Published in Canadian Forest Industry Magazine March 29, 2018 - When Al and Erin Fitchett look out their picture window, across the west arm of Kootenay Lake near Nelson, B.C., they see the steep forests of the Selkirk Mountains stretching off in the distance. They also see scattered traces of the loggers who came before them, men and women who made their living sustainably harvesting the mature fir, hemlock and cedar for the local sawmills.
Those mills helped the nearby communities thrive and expand and were not seen as eyesores and polluters but rather as necessary employers that supported many families. The loggers of yore were proud of what they did for a living. They were highly skilled, did a dangerous job and the towns-folk understood and welcomed them with open arms.
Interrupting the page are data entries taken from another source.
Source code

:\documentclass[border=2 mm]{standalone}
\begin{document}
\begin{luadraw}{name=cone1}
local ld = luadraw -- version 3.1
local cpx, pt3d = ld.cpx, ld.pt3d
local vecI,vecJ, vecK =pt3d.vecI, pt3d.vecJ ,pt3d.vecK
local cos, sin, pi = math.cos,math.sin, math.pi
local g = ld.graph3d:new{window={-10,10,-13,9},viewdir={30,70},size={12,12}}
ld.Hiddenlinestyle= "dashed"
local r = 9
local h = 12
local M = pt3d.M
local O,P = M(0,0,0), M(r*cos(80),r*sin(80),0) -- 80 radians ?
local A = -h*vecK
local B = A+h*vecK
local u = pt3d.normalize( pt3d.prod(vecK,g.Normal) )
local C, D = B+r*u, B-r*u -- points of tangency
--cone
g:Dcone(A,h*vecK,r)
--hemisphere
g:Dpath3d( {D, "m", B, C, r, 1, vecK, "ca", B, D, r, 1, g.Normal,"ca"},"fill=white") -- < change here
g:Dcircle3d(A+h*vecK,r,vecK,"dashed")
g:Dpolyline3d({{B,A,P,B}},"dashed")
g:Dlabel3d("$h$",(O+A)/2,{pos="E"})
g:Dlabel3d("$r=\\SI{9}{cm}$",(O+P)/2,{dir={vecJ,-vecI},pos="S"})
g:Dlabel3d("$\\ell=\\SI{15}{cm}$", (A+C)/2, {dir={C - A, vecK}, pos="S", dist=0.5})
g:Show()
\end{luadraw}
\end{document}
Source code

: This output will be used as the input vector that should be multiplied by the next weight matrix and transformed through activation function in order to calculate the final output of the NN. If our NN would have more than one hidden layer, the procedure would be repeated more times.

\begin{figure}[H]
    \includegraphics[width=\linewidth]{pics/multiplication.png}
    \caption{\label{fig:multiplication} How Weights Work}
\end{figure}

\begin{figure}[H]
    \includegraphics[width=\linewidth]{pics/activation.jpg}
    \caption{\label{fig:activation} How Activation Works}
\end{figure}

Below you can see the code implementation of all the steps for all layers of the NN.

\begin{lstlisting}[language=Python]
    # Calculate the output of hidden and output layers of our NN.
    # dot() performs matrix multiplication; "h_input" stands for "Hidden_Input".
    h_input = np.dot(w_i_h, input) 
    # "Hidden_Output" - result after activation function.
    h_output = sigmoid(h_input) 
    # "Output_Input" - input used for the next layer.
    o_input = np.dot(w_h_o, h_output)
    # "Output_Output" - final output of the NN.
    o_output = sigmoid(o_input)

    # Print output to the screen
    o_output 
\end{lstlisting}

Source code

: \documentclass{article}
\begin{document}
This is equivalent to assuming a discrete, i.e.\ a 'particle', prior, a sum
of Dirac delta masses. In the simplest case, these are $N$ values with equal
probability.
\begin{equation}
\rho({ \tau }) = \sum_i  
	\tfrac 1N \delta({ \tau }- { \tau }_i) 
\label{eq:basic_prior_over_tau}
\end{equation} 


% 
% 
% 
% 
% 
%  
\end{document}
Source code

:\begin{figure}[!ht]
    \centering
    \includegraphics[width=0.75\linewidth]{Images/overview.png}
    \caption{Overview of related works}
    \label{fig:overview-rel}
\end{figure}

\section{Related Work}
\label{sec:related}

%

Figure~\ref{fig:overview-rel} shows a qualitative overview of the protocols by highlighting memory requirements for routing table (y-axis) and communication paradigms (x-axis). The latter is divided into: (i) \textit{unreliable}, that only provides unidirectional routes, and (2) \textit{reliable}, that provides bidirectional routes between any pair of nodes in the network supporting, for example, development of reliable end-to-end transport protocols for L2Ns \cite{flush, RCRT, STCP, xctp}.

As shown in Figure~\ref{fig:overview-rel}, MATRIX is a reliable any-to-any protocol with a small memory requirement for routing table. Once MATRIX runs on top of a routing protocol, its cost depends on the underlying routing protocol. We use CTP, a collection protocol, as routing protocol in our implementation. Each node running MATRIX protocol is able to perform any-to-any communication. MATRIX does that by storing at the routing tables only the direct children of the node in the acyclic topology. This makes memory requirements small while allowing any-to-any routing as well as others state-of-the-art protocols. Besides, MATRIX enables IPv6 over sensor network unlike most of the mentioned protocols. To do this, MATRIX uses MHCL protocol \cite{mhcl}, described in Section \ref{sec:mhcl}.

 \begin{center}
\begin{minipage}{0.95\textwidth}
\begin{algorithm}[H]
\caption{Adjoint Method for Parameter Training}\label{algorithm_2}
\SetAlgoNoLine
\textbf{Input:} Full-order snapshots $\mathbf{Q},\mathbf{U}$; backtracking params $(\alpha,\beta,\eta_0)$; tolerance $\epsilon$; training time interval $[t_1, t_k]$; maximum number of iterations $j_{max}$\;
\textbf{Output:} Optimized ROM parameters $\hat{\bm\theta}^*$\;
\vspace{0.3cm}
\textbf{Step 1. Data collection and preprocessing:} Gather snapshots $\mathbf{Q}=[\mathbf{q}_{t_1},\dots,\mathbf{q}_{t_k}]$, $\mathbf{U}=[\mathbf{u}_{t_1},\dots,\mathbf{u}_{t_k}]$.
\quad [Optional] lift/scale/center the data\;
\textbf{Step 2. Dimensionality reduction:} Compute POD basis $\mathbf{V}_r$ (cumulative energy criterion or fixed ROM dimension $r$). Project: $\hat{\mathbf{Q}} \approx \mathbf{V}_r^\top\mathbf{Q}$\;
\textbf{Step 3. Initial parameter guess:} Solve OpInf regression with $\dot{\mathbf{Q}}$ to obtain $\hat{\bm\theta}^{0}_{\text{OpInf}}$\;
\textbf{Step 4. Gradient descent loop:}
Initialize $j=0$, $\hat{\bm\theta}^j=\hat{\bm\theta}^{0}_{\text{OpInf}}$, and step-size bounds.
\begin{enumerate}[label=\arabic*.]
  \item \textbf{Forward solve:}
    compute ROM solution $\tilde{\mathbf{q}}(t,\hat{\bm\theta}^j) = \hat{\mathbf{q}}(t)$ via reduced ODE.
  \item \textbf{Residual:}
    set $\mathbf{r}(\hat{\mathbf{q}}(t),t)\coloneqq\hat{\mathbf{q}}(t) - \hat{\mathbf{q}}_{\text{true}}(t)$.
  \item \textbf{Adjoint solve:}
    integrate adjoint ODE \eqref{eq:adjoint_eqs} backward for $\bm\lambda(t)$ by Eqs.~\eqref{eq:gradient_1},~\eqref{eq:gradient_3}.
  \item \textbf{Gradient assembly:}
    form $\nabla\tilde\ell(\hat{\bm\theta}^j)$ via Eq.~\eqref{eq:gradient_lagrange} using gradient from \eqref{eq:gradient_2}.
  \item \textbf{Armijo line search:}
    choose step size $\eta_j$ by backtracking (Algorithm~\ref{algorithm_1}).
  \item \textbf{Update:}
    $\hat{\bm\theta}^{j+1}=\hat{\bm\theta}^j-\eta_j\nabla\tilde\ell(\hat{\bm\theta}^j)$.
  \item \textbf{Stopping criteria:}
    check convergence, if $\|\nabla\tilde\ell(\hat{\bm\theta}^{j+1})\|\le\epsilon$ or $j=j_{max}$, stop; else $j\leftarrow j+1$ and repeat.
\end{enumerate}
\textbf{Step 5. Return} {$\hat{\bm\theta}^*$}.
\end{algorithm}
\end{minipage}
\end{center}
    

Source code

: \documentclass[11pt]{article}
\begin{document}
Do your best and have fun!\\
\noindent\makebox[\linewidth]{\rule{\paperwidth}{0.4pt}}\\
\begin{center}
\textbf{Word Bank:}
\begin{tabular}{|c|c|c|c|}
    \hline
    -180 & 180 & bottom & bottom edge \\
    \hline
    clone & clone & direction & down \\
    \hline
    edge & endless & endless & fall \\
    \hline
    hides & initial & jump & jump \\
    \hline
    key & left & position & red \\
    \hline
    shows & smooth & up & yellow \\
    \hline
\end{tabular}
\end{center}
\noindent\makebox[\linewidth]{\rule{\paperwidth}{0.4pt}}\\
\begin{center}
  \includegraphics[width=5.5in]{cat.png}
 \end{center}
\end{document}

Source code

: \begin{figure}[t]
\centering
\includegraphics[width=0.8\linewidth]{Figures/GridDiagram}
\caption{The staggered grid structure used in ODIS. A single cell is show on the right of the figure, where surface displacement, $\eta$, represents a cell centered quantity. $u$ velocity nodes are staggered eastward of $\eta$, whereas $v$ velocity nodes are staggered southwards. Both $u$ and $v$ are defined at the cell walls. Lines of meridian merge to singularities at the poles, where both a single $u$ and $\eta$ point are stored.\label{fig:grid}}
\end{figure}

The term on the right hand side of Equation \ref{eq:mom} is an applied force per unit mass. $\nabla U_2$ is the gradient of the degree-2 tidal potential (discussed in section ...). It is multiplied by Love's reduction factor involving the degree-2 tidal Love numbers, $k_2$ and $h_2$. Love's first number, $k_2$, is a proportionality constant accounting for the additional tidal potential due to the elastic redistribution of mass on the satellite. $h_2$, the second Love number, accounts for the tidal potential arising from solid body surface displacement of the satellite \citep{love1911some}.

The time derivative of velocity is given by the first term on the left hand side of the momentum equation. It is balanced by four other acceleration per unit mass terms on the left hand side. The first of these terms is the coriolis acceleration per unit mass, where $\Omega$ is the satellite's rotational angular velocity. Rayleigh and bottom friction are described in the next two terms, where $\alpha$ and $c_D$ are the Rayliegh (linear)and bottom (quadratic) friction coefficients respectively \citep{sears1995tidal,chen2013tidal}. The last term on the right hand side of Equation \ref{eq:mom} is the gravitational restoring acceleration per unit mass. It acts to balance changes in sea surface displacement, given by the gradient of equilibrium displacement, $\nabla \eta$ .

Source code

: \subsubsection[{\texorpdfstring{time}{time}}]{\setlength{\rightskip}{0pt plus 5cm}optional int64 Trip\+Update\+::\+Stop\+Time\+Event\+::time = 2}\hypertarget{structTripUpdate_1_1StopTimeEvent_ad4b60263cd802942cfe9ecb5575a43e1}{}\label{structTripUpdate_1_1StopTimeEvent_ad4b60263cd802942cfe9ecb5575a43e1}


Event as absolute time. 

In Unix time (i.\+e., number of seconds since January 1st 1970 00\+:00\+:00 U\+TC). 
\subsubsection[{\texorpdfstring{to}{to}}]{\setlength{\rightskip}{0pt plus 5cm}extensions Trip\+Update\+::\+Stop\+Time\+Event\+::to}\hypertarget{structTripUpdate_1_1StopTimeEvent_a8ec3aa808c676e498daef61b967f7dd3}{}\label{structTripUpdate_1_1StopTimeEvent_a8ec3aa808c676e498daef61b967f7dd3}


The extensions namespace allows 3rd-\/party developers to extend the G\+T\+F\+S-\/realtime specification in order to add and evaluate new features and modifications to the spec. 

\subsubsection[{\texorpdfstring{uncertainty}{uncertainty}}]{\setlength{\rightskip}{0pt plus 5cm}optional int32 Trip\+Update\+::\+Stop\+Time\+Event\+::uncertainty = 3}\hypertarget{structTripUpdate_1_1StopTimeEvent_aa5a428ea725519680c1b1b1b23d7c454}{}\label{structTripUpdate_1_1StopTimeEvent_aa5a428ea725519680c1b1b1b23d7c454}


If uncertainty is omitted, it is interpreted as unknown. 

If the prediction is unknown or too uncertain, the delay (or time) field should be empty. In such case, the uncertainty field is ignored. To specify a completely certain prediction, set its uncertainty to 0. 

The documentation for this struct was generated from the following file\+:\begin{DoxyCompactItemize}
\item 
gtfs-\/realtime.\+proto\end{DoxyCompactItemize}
But 30 or 40 years ago, public perception began to shift. Suddenly anything that affected the pristine beauty of an untouched forest was bad, even tragic. Many people back then didn’t look across at a harvested forest and see healthy regrowth and renewed diversity, all they saw was stumps and razed ground. There was even a mainstream feature cartoon movie at the time that portrayed loggers as the minions of the underworld leading to many uncomfortable conversations between people who made their living from the forests and their children. Some politicians bent to the will of their more noisome constituents and sacrificed the living-wage jobs that were the life-blood of small rural communities and mills began to disappear. Loggers began to guard their privacy from the ravages of public opinion and in some cases, were even reluctant to discuss what they did for a living.
Since then the situation between forest workers and the public has changed considerably. People now see wood products as a positive alternative to other less environment-friendly building materials and for the most part they understand the temporary nature of a clear cut. As prominent loggers in their community for the past 20 years, Al and Erin feel they are helping to restore the confidence and pride of being a logger.
In 1998 Al bought a used CAT D4 Hi-drive crawler with a winch on the back and founded A.F. Timber Co. He hired a co-worker and together they would fall trees in the morning skid them out in the afternoon. They secured work logging private land and were soon off and running, supplying timber to the local West Kootenay mills. They did that for two years, picking up used equipment when they needed it until one day, Al took the plunge and bought a Thunderbird TMY40 yarder to take advantage of the abundance of steeply forested slopes in the local mountains.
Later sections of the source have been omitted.